*Data in this exercise*
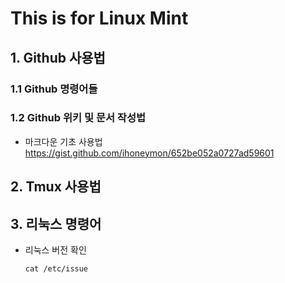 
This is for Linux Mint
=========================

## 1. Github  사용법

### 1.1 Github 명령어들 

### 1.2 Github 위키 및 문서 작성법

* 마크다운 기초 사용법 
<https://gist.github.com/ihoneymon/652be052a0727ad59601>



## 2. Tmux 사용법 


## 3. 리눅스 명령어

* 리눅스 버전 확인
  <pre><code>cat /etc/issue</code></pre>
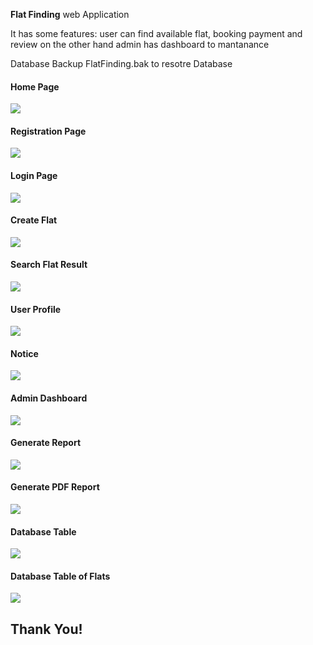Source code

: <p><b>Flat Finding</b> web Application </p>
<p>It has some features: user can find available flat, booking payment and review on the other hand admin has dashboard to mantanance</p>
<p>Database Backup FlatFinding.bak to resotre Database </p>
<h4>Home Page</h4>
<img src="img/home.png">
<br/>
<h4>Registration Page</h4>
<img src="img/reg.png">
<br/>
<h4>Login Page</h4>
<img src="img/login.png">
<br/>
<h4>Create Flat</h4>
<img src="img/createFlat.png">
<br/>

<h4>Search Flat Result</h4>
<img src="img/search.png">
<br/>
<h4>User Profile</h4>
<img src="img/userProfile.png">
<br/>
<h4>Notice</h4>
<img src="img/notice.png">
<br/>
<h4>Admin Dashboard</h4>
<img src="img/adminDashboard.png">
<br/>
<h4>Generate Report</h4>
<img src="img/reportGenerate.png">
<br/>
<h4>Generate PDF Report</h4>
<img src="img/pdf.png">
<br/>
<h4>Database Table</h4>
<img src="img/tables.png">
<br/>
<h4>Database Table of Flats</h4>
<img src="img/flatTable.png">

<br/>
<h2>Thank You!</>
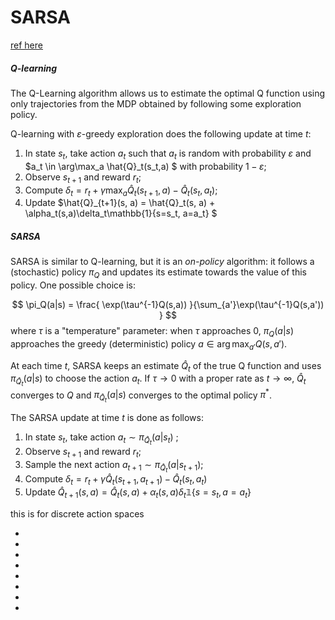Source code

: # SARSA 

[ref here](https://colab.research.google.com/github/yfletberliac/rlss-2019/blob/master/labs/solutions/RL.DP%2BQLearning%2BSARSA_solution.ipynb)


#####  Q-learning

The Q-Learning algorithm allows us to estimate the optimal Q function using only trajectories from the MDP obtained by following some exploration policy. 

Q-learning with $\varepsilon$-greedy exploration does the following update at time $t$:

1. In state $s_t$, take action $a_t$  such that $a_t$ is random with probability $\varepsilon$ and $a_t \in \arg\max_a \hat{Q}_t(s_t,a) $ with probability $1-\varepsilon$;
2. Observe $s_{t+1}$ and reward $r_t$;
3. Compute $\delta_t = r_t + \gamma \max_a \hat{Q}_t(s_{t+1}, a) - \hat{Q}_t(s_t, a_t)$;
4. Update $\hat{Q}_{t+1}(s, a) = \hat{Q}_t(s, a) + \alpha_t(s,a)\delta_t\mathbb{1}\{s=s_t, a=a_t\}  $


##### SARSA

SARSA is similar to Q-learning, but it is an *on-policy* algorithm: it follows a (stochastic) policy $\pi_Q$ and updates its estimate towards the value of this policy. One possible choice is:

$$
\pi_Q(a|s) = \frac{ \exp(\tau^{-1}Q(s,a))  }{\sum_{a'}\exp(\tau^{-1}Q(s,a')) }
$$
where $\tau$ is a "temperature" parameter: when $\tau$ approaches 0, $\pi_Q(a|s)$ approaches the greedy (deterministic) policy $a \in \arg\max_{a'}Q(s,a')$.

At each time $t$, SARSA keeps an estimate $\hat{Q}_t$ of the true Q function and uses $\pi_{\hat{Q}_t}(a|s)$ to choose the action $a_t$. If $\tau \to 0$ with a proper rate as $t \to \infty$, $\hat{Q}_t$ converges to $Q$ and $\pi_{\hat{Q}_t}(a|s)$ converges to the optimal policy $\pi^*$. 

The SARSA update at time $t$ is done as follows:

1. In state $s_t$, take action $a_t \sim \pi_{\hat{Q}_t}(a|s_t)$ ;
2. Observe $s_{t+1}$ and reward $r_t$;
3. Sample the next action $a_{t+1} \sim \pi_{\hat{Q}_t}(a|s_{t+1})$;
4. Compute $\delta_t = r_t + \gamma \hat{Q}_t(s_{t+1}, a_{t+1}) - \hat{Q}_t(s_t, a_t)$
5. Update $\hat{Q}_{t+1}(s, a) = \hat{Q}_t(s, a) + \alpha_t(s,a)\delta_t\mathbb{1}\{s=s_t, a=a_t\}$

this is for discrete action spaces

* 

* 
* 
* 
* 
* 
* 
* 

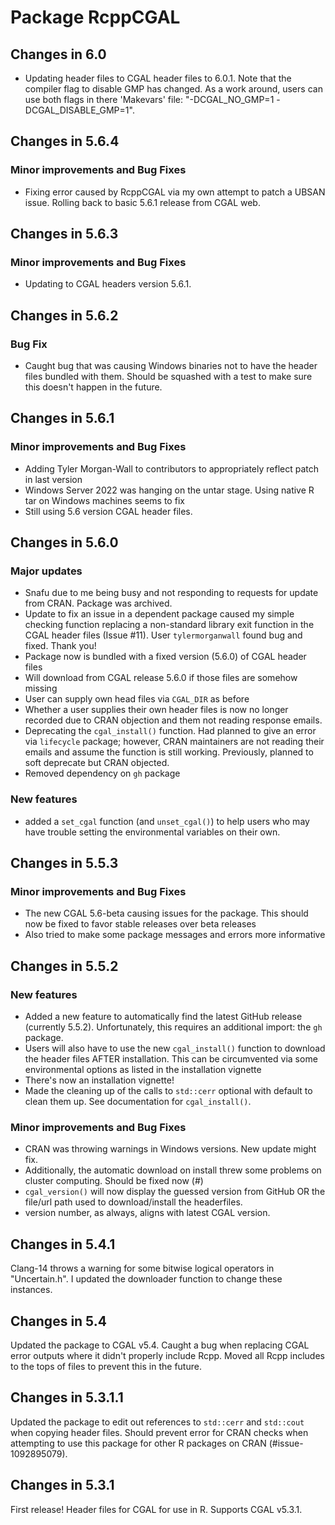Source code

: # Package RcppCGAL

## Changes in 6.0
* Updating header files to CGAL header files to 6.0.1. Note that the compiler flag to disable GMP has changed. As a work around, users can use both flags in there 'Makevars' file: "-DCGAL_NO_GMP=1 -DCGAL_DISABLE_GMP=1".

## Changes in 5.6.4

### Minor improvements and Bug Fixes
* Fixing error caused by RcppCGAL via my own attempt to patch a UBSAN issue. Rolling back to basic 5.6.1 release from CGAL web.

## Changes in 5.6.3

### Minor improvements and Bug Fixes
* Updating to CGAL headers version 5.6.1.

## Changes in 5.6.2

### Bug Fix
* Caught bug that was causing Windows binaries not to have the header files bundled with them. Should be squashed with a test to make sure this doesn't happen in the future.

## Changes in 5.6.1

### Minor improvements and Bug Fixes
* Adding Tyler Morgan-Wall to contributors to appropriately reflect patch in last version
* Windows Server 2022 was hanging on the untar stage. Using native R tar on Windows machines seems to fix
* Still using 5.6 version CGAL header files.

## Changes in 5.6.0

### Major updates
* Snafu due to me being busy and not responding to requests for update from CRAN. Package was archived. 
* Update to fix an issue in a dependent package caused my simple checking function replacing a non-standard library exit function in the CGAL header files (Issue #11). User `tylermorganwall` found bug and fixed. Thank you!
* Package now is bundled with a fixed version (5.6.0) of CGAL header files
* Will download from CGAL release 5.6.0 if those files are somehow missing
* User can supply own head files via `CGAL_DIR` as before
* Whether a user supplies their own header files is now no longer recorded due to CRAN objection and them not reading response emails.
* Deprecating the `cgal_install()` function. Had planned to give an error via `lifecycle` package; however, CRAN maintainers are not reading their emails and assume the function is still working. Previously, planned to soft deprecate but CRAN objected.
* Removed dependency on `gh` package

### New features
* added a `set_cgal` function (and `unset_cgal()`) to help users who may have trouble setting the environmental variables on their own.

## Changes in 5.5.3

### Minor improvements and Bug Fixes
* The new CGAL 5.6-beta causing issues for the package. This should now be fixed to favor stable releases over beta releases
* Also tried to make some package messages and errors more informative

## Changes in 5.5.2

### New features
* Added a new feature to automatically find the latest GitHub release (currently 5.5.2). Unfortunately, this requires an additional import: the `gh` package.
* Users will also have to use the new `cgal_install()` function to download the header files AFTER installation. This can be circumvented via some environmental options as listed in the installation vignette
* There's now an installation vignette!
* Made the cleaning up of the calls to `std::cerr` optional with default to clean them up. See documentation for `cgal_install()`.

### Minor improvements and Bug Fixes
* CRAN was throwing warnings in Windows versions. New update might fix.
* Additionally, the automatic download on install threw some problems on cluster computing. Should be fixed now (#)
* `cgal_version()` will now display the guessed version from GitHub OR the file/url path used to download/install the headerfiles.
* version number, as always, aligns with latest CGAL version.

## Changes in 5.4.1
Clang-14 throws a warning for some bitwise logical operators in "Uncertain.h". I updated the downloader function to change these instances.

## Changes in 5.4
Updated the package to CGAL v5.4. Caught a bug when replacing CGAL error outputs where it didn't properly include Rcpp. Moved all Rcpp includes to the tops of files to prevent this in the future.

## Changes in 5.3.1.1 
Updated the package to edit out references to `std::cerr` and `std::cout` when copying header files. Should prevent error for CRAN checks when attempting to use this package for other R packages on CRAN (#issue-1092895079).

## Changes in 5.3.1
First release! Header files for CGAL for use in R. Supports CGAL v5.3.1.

*Your assignment*
Reproduce the data word for word; no pictures.

*Exercise result*
This is for Linux Mint
=========================

## 1. Github  사용법

### 1.1 Github 명령어들 

### 1.2 Github 위키 및 문서 작성법

* 마크다운 기초 사용법 
<https://gist.github.com/ihoneymon/652be052a0727ad59601>



## 2. Tmux 사용법 


## 3. 리눅스 명령어

* 리눅스 버전 확인
  <pre><code>cat /etc/issue</code></pre>
Source code

: <p><b>Flat Finding</b> web Application </p>
<p>It has some features: user can find available flat, booking payment and review on the other hand admin has dashboard to mantanance</p>
<p>Database Backup FlatFinding.bak to resotre Database </p>
<h4>Home Page</h4>
<img src="img/home.png">
<br/>
<h4>Registration Page</h4>
<img src="img/reg.png">
<br/>
<h4>Login Page</h4>
<img src="img/login.png">
<br/>
<h4>Create Flat</h4>
<img src="img/createFlat.png">
<br/>

<h4>Search Flat Result</h4>
<img src="img/search.png">
<br/>
<h4>User Profile</h4>
<img src="img/userProfile.png">
<br/>
<h4>Notice</h4>
<img src="img/notice.png">
<br/>
<h4>Admin Dashboard</h4>
<img src="img/adminDashboard.png">
<br/>
<h4>Generate Report</h4>
<img src="img/reportGenerate.png">
<br/>
<h4>Generate PDF Report</h4>
<img src="img/pdf.png">
<br/>
<h4>Database Table</h4>
<img src="img/tables.png">
<br/>
<h4>Database Table of Flats</h4>
<img src="img/flatTable.png">

<br/>
<h2>Thank You!</>
Source code

: # SARSA 

[ref here](https://colab.research.google.com/github/yfletberliac/rlss-2019/blob/master/labs/solutions/RL.DP%2BQLearning%2BSARSA_solution.ipynb)


#####  Q-learning

The Q-Learning algorithm allows us to estimate the optimal Q function using only trajectories from the MDP obtained by following some exploration policy. 

Q-learning with $\varepsilon$-greedy exploration does the following update at time $t$:

1. In state $s_t$, take action $a_t$  such that $a_t$ is random with probability $\varepsilon$ and $a_t \in \arg\max_a \hat{Q}_t(s_t,a) $ with probability $1-\varepsilon$;
2. Observe $s_{t+1}$ and reward $r_t$;
3. Compute $\delta_t = r_t + \gamma \max_a \hat{Q}_t(s_{t+1}, a) - \hat{Q}_t(s_t, a_t)$;
4. Update $\hat{Q}_{t+1}(s, a) = \hat{Q}_t(s, a) + \alpha_t(s,a)\delta_t\mathbb{1}\{s=s_t, a=a_t\}  $


##### SARSA

SARSA is similar to Q-learning, but it is an *on-policy* algorithm: it follows a (stochastic) policy $\pi_Q$ and updates its estimate towards the value of this policy. One possible choice is:

$$
\pi_Q(a|s) = \frac{ \exp(\tau^{-1}Q(s,a))  }{\sum_{a'}\exp(\tau^{-1}Q(s,a')) }
$$
where $\tau$ is a "temperature" parameter: when $\tau$ approaches 0, $\pi_Q(a|s)$ approaches the greedy (deterministic) policy $a \in \arg\max_{a'}Q(s,a')$.

At each time $t$, SARSA keeps an estimate $\hat{Q}_t$ of the true Q function and uses $\pi_{\hat{Q}_t}(a|s)$ to choose the action $a_t$. If $\tau \to 0$ with a proper rate as $t \to \infty$, $\hat{Q}_t$ converges to $Q$ and $\pi_{\hat{Q}_t}(a|s)$ converges to the optimal policy $\pi^*$. 

The SARSA update at time $t$ is done as follows:

1. In state $s_t$, take action $a_t \sim \pi_{\hat{Q}_t}(a|s_t)$ ;
2. Observe $s_{t+1}$ and reward $r_t$;
3. Sample the next action $a_{t+1} \sim \pi_{\hat{Q}_t}(a|s_{t+1})$;
4. Compute $\delta_t = r_t + \gamma \hat{Q}_t(s_{t+1}, a_{t+1}) - \hat{Q}_t(s_t, a_t)$
5. Update $\hat{Q}_{t+1}(s, a) = \hat{Q}_t(s, a) + \alpha_t(s,a)\delta_t\mathbb{1}\{s=s_t, a=a_t\}$

this is for discrete action spaces

* 

* 
* 
* 
* 
* 
* 
* 

Source code

: # Package RcppCGAL

## Changes in 6.0
* Updating header files to CGAL header files to 6.0.1. Note that the compiler flag to disable GMP has changed. As a work around, users can use both flags in there 'Makevars' file: "-DCGAL_NO_GMP=1 -DCGAL_DISABLE_GMP=1".

## Changes in 5.6.4

### Minor improvements and Bug Fixes
* Fixing error caused by RcppCGAL via my own attempt to patch a UBSAN issue. Rolling back to basic 5.6.1 release from CGAL web.

## Changes in 5.6.3

### Minor improvements and Bug Fixes
* Updating to CGAL headers version 5.6.1.

## Changes in 5.6.2

### Bug Fix
* Caught bug that was causing Windows binaries not to have the header files bundled with them. Should be squashed with a test to make sure this doesn't happen in the future.

## Changes in 5.6.1

### Minor improvements and Bug Fixes
* Adding Tyler Morgan-Wall to contributors to appropriately reflect patch in last version
* Windows Server 2022 was hanging on the untar stage. Using native R tar on Windows machines seems to fix
* Still using 5.6 version CGAL header files.

## Changes in 5.6.0

### Major updates
* Snafu due to me being busy and not responding to requests for update from CRAN. Package was archived. 
* Update to fix an issue in a dependent package caused my simple checking function replacing a non-standard library exit function in the CGAL header files (Issue #11). User `tylermorganwall` found bug and fixed. Thank you!
* Package now is bundled with a fixed version (5.6.0) of CGAL header files
* Will download from CGAL release 5.6.0 if those files are somehow missing
* User can supply own head files via `CGAL_DIR` as before
* Whether a user supplies their own header files is now no longer recorded due to CRAN objection and them not reading response emails.
* Deprecating the `cgal_install()` function. Had planned to give an error via `lifecycle` package; however, CRAN maintainers are not reading their emails and assume the function is still working. Previously, planned to soft deprecate but CRAN objected.
* Removed dependency on `gh` package

### New features
* added a `set_cgal` function (and `unset_cgal()`) to help users who may have trouble setting the environmental variables on their own.

## Changes in 5.5.3

### Minor improvements and Bug Fixes
* The new CGAL 5.6-beta causing issues for the package. This should now be fixed to favor stable releases over beta releases
* Also tried to make some package messages and errors more informative

## Changes in 5.5.2

### New features
* Added a new feature to automatically find the latest GitHub release (currently 5.5.2). Unfortunately, this requires an additional import: the `gh` package.
* Users will also have to use the new `cgal_install()` function to download the header files AFTER installation. This can be circumvented via some environmental options as listed in the installation vignette
* There's now an installation vignette!
* Made the cleaning up of the calls to `std::cerr` optional with default to clean them up. See documentation for `cgal_install()`.

### Minor improvements and Bug Fixes
* CRAN was throwing warnings in Windows versions. New update might fix.
* Additionally, the automatic download on install threw some problems on cluster computing. Should be fixed now (#)
* `cgal_version()` will now display the guessed version from GitHub OR the file/url path used to download/install the headerfiles.
* version number, as always, aligns with latest CGAL version.

## Changes in 5.4.1
Clang-14 throws a warning for some bitwise logical operators in "Uncertain.h". I updated the downloader function to change these instances.

## Changes in 5.4
Updated the package to CGAL v5.4. Caught a bug when replacing CGAL error outputs where it didn't properly include Rcpp. Moved all Rcpp includes to the tops of files to prevent this in the future.

## Changes in 5.3.1.1 
Updated the package to edit out references to `std::cerr` and `std::cout` when copying header files. Should prevent error for CRAN checks when attempting to use this package for other R packages on CRAN (#issue-1092895079).

## Changes in 5.3.1
First release! Header files for CGAL for use in R. Supports CGAL v5.3.1.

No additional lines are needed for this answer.